The first major stepping stone in understanding Data Warehousing is to grasp the concepts and differences between the two overall database categories. The type most of us are used to dealing with is the On Line Transactional Processing (OLTP) category. I go into greater detail below. The other major category is On Line Analytical Processing (OLAP), in this design we are “flattening” out the data and the examples below should help to clarify this.

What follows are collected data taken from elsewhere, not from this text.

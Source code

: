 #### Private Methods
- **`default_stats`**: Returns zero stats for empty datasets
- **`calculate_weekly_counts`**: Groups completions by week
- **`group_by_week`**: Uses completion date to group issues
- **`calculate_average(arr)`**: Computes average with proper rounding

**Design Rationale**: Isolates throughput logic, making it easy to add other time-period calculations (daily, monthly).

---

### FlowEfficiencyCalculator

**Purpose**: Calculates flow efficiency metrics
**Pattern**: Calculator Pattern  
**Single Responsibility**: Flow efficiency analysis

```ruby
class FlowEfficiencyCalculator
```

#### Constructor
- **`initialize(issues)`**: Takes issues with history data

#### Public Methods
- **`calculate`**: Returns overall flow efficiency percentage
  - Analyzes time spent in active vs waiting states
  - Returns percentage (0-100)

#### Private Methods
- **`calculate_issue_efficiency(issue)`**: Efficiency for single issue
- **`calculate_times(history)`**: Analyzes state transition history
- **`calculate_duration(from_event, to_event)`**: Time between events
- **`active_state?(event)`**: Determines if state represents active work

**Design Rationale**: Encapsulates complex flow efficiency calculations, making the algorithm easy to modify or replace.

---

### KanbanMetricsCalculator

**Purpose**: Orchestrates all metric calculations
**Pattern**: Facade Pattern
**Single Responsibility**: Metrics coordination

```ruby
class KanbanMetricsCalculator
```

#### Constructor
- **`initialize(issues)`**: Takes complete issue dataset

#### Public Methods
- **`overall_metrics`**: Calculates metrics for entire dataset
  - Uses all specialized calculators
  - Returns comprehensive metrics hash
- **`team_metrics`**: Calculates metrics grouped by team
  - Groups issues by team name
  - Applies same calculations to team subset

Accessing data to produce required reports is a crucial need in most organizations; in this example we will take data contained in an OLTP format and create two notional OLAP modeled tables from the OLTP format of the data. The OLAP format is how we might hold that same data if our goal was to produce an efficient version of the same data for reporting on large numbers of records. This need for large reports with lots of data can sometimes conflict with the needs of storing data in the first place as the database structures needed to accept, store and easily manipulate data efficiently can be markedly different from the structures needed to produce effective reports from that same data. This is clearly illustrated if we look at the differences between two basic kinds of database categories:
ON-LINE TRANSACTIONAL PROCESSING (OLTP)
This is what we would characterize as the ongoing day-to-day functional copy of the database. It is where data is added and updated but never overwritten or deleted. The main needs of the OLTP operational database being easily controlled insertion and updating of data with efficient access to data manipulation and viewing mechanisms. Typically only single record or small record-sets should be manipulated in a single operation in an OLTP designed database. The main thrust here is to avoid having the same data in different tables. This basic tenet of Relational Database modeling is known as “normalizing” data.

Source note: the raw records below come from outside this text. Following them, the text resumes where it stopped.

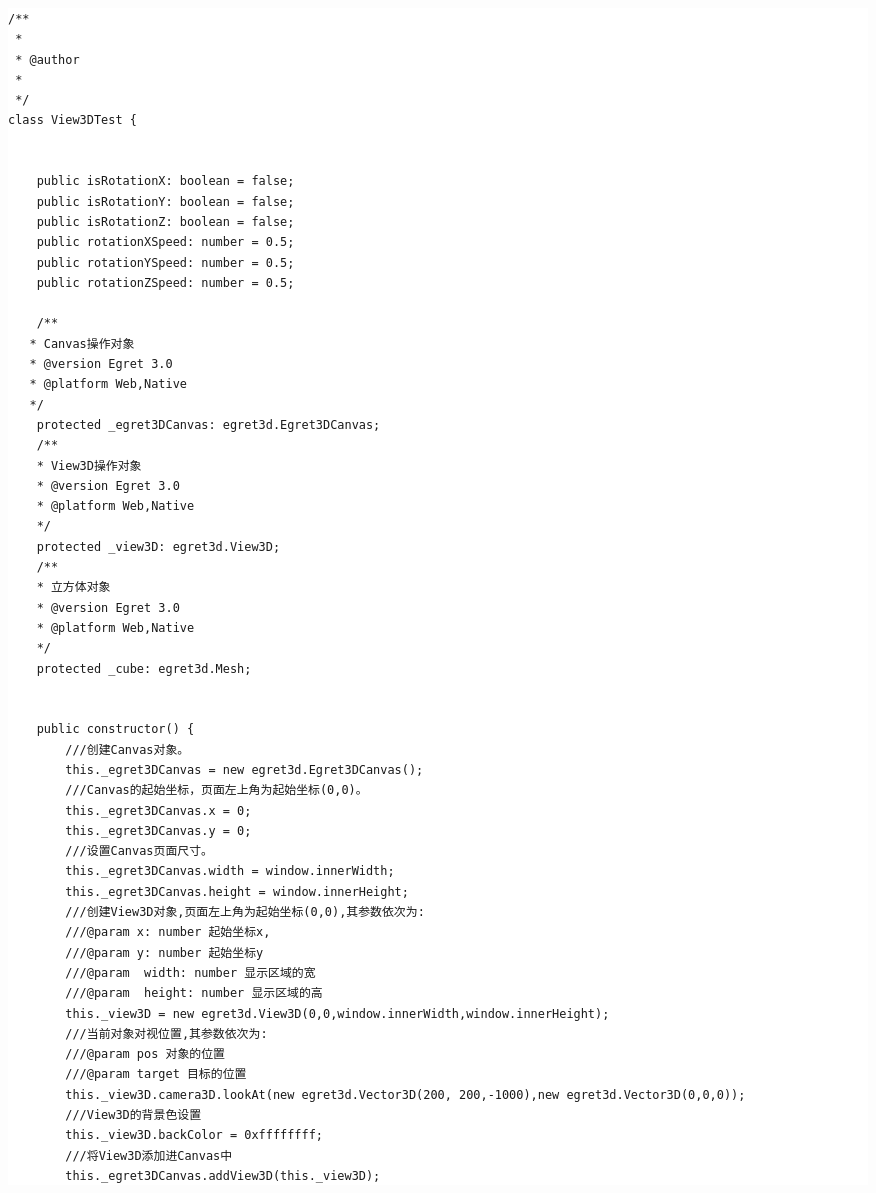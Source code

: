 	/**
	 *
	 * @author 
	 *
	 */
	class View3DTest {
	    
	  
	    public isRotationX: boolean = false;
	    public isRotationY: boolean = false;
	    public isRotationZ: boolean = false;
	    public rotationXSpeed: number = 0.5;
	    public rotationYSpeed: number = 0.5;
	    public rotationZSpeed: number = 0.5;
	    
	    /**
	   * Canvas操作对象
	   * @version Egret 3.0
	   * @platform Web,Native
	   */
	    protected _egret3DCanvas: egret3d.Egret3DCanvas;
	    /**
	    * View3D操作对象
	    * @version Egret 3.0
	    * @platform Web,Native
	    */
	    protected _view3D: egret3d.View3D;
	    /**
	    * 立方体对象
	    * @version Egret 3.0
	    * @platform Web,Native
	    */
	    protected _cube: egret3d.Mesh;
	
	    
		public constructor() {
	        ///创建Canvas对象。
	        this._egret3DCanvas = new egret3d.Egret3DCanvas();
	        ///Canvas的起始坐标，页面左上角为起始坐标(0,0)。
	        this._egret3DCanvas.x = 0;
	        this._egret3DCanvas.y = 0;
	        ///设置Canvas页面尺寸。
	        this._egret3DCanvas.width = window.innerWidth;
	        this._egret3DCanvas.height = window.innerHeight;
	        ///创建View3D对象,页面左上角为起始坐标(0,0),其参数依次为:
	        ///@param x: number 起始坐标x,
	        ///@param y: number 起始坐标y
	        ///@param  width: number 显示区域的宽
	        ///@param  height: number 显示区域的高
	        this._view3D = new egret3d.View3D(0,0,window.innerWidth,window.innerHeight);
	        ///当前对象对视位置,其参数依次为:
	        ///@param pos 对象的位置
	        ///@param target 目标的位置
	        this._view3D.camera3D.lookAt(new egret3d.Vector3D(200, 200,-1000),new egret3d.Vector3D(0,0,0));
	        ///View3D的背景色设置
	        this._view3D.backColor = 0xffffffff;
	        ///将View3D添加进Canvas中
	        this._egret3DCanvas.addView3D(this._view3D);
	    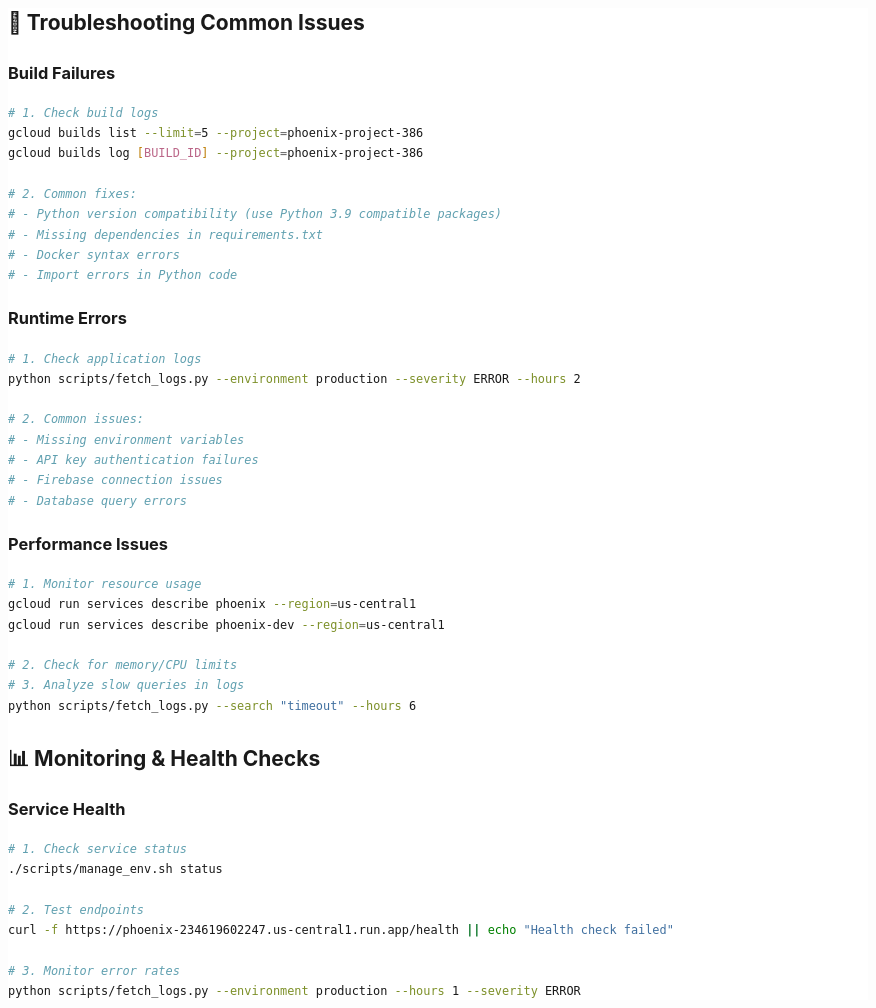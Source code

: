 ## 🐛 **Troubleshooting Common Issues**

### **Build Failures**
```bash
# 1. Check build logs
gcloud builds list --limit=5 --project=phoenix-project-386
gcloud builds log [BUILD_ID] --project=phoenix-project-386

# 2. Common fixes:
# - Python version compatibility (use Python 3.9 compatible packages)
# - Missing dependencies in requirements.txt
# - Docker syntax errors
# - Import errors in Python code
```

### **Runtime Errors**
```bash
# 1. Check application logs
python scripts/fetch_logs.py --environment production --severity ERROR --hours 2

# 2. Common issues:
# - Missing environment variables
# - API key authentication failures
# - Firebase connection issues
# - Database query errors
```

### **Performance Issues**
```bash
# 1. Monitor resource usage
gcloud run services describe phoenix --region=us-central1
gcloud run services describe phoenix-dev --region=us-central1

# 2. Check for memory/CPU limits
# 3. Analyze slow queries in logs
python scripts/fetch_logs.py --search "timeout" --hours 6
```

## 📊 **Monitoring & Health Checks**

### **Service Health**
```bash
# 1. Check service status
./scripts/manage_env.sh status

# 2. Test endpoints
curl -f https://phoenix-234619602247.us-central1.run.app/health || echo "Health check failed"

# 3. Monitor error rates
python scripts/fetch_logs.py --environment production --hours 1 --severity ERROR
```
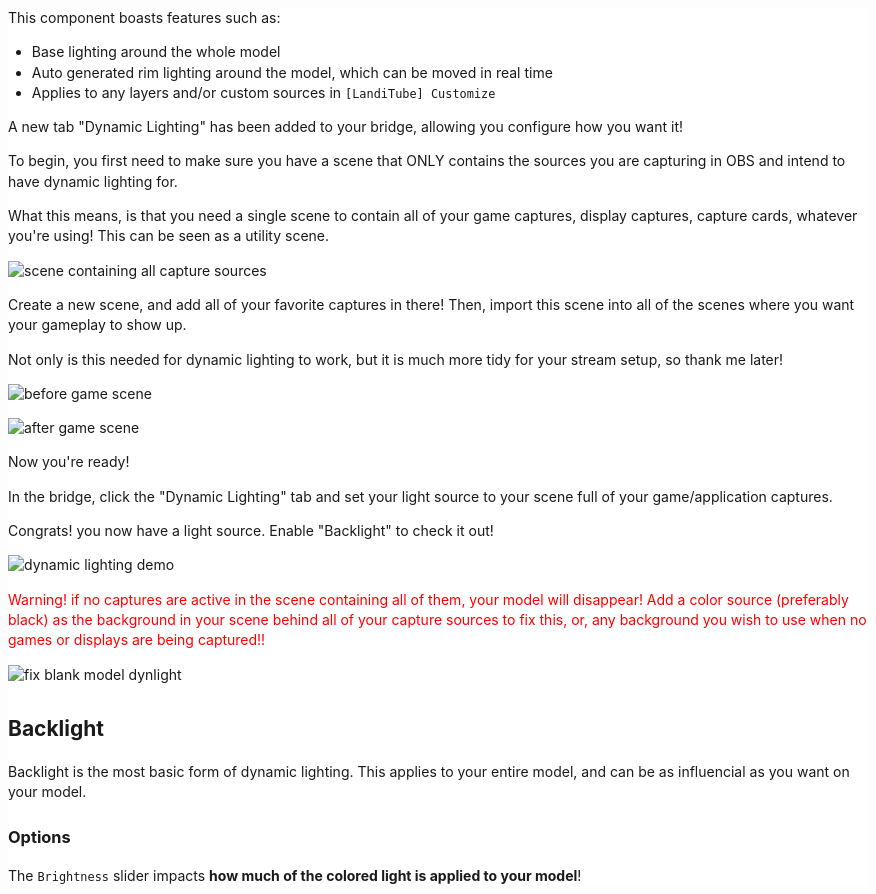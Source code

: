 This component boasts features such as:

- Base lighting around the whole model
- Auto generated rim lighting around the model, which can be moved in real time
- Applies to any layers and/or custom sources in `[LandiTube] Customize`

A new tab "Dynamic Lighting" has been added to your bridge, allowing you configure how you want it!

<video width="640" height="480" controls>
  <source src="https://raw.githubusercontent.com/Landiie/landiie.github.io/main/shop/sammi-extensions/landitube-dynlight-demo.mp4" type="video/mp4">
</video>

To begin, you first need to make sure you have a scene that ONLY contains the sources you are capturing in OBS and intend to have dynamic lighting for.

What this means, is that you need a single scene to contain all of your game captures, display captures, capture cards, whatever you're using! This can be seen as a utility scene.

![scene containing all capture sources](https://i.imgur.com/R88pUcp.png)

Create a new scene, and add all of your favorite captures in there! Then, import this scene into all of the scenes where you want your gameplay to show up.

Not only is this needed for dynamic lighting to work, but it is much more tidy for your stream setup, so thank me later!

![before game scene](https://i.imgur.com/eSicjRs.png)

![after game scene](https://i.imgur.com/FuEwtRV.png)

Now you're ready!

In the bridge, click the "Dynamic Lighting" tab and set your light source to your scene full of your game/application captures.

Congrats! you now have a light source. Enable "Backlight" to check it out!

![dynamic lighting demo](https://i.imgur.com/M7PLtU1.gif)

<span style="color: red">Warning! if no captures are active in the scene containing all of them, your model will disappear! Add a color source (preferably black) as the background in your scene behind all of your capture sources to fix this, or, any background you wish to use when no games or displays are being captured!!</span>

![fix blank model dynlight](https://i.imgur.com/oYQ81HY.gif)

## Backlight

Backlight is the most basic form of dynamic lighting. This applies to your entire model, and can be as influencial as you want on your model.

### Options

The `Brightness` slider impacts **how much of the colored light is applied to your model**!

Here is an example of a simple OLTP normalized database. (By the way I use Visio to create this and it is a bit “quirky” in accurately assigning Foreign Keys (FK)). The main thing to note is the number of tables and the relationships. This is really a simple database with in essence, people, companies and related items. In order to pull meaningful reports we have to join tables at the query level. In larger databases that are not well designed this can be a very challenging and inefficient process.

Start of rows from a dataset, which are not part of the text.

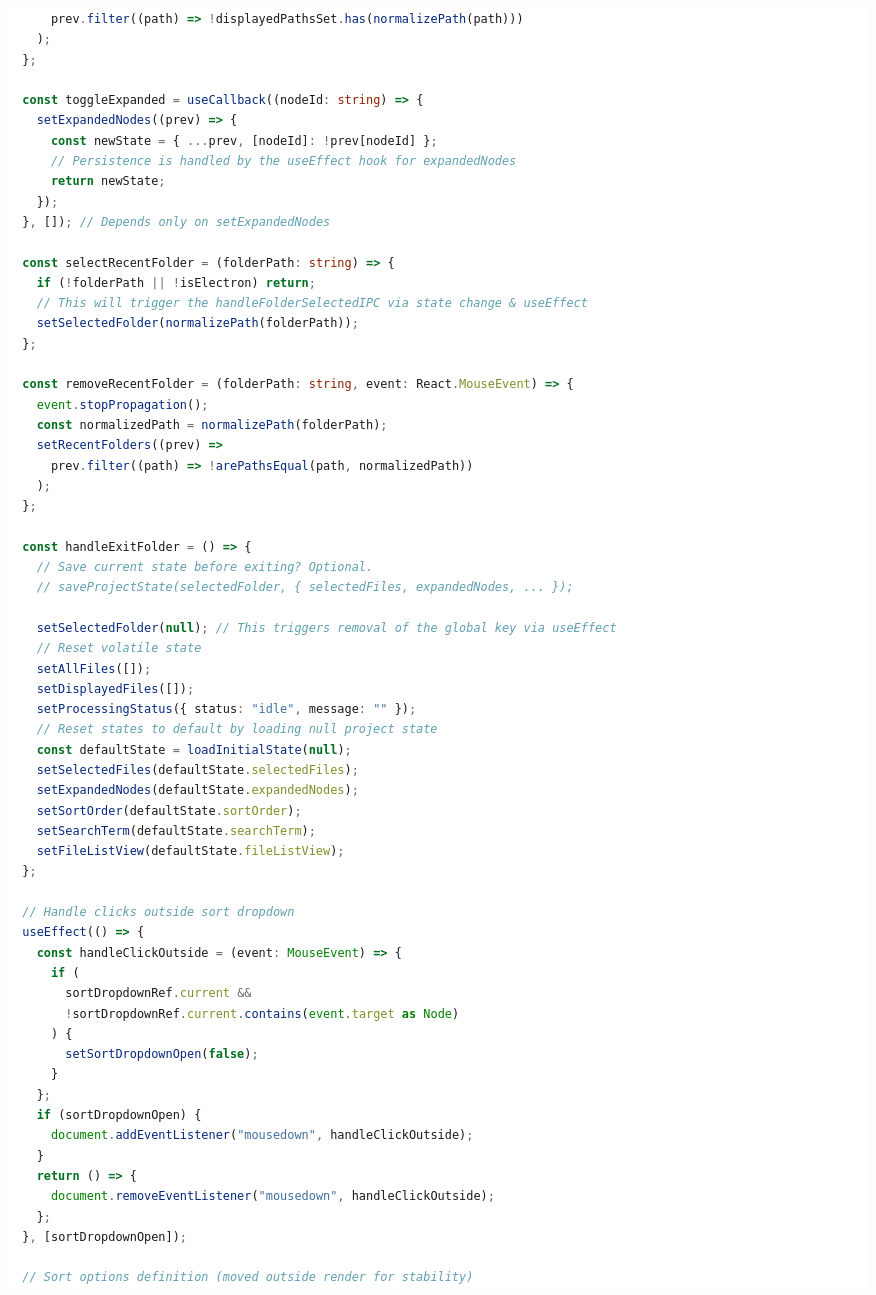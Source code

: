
 ```typescript
      prev.filter((path) => !displayedPathsSet.has(normalizePath(path)))
    );
  };

  const toggleExpanded = useCallback((nodeId: string) => {
    setExpandedNodes((prev) => {
      const newState = { ...prev, [nodeId]: !prev[nodeId] };
      // Persistence is handled by the useEffect hook for expandedNodes
      return newState;
    });
  }, []); // Depends only on setExpandedNodes

  const selectRecentFolder = (folderPath: string) => {
    if (!folderPath || !isElectron) return;
    // This will trigger the handleFolderSelectedIPC via state change & useEffect
    setSelectedFolder(normalizePath(folderPath));
  };

  const removeRecentFolder = (folderPath: string, event: React.MouseEvent) => {
    event.stopPropagation();
    const normalizedPath = normalizePath(folderPath);
    setRecentFolders((prev) =>
      prev.filter((path) => !arePathsEqual(path, normalizedPath))
    );
  };

  const handleExitFolder = () => {
    // Save current state before exiting? Optional.
    // saveProjectState(selectedFolder, { selectedFiles, expandedNodes, ... });

    setSelectedFolder(null); // This triggers removal of the global key via useEffect
    // Reset volatile state
    setAllFiles([]);
    setDisplayedFiles([]);
    setProcessingStatus({ status: "idle", message: "" });
    // Reset states to default by loading null project state
    const defaultState = loadInitialState(null);
    setSelectedFiles(defaultState.selectedFiles);
    setExpandedNodes(defaultState.expandedNodes);
    setSortOrder(defaultState.sortOrder);
    setSearchTerm(defaultState.searchTerm);
    setFileListView(defaultState.fileListView);
  };

  // Handle clicks outside sort dropdown
  useEffect(() => {
    const handleClickOutside = (event: MouseEvent) => {
      if (
        sortDropdownRef.current &&
        !sortDropdownRef.current.contains(event.target as Node)
      ) {
        setSortDropdownOpen(false);
      }
    };
    if (sortDropdownOpen) {
      document.addEventListener("mousedown", handleClickOutside);
    }
    return () => {
      document.removeEventListener("mousedown", handleClickOutside);
    };
  }, [sortDropdownOpen]);

  // Sort options definition (moved outside render for stability)
```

ON-LINE ANALYTICAL PROCESSING (OLAP)
OLAP is a broad term that also encompasses data warehousing. In this model data is stored in a format which enables the efficient creation of data mining/reports. OLAP design should accommodate reporting on very large record sets with little degradation in operational efficiency. The overall term used to describe taking data structures in an OLTP format and holding the same data in an OLAP format is “Dimensional Modeling” It is the primary building block of Data Warehousing and we will go into greater detail on what that is and how it is used in a later blog post. Data in an OLAP database should always be read-only.
Here is an example of how some of the data shown above might be stored in an OLAP format for the purpose of producing large reports of a particular extract of the OLTP data format above. Here we created a dimensional model of two types of user reports. One for details of where users live the other of where they work, note that the same data is now in a de-normalized state. The OLTP and OLAP data could be kept synchronized by using Transactional Replication. It is important to note that all day-to-day manipulation of the data is carried out in the OLTP format database; the OLAP version being a replicated, read-only copy.
We have two tables here that contain data from the OLTP database but in this case it is in a much more “flattened” state. In this case we could and probably would have lots of repeated data particularly in the “ReportPeopleWork” table. In an OLAP model repetition is not necessarily a bad thing.
In this first article we have demonstrated some differences between OLTP and OLAP database types.
Firstly all transactions on the data are carried out in the OLTP, transactional, copy of the database. The normalized structure is best for ensuring that little or no data is repeated. Basic user information is contained in the “People” table, the home and work address for the user is maintained in the “Location” table and the home address work address for each person is determined by the “Locationtype”. These different tables are related via Link tables. All adding and updating of data is done in the OLTP database.
Secondly data which needs to be used in large recordsets in a read-only format, such as for reporting, is best held in an OLAP format. Here each table can be thought of in the same way as we might think of an object in OO programming paradigms, with each row in the table being a single complete object. There still may be reasons for linking tables but in the OLAP model this should be kept to a bare minimum. An excessive need for linking tables in the OLAP database probably denotes a structural weakness in how the OLAP database was modeled.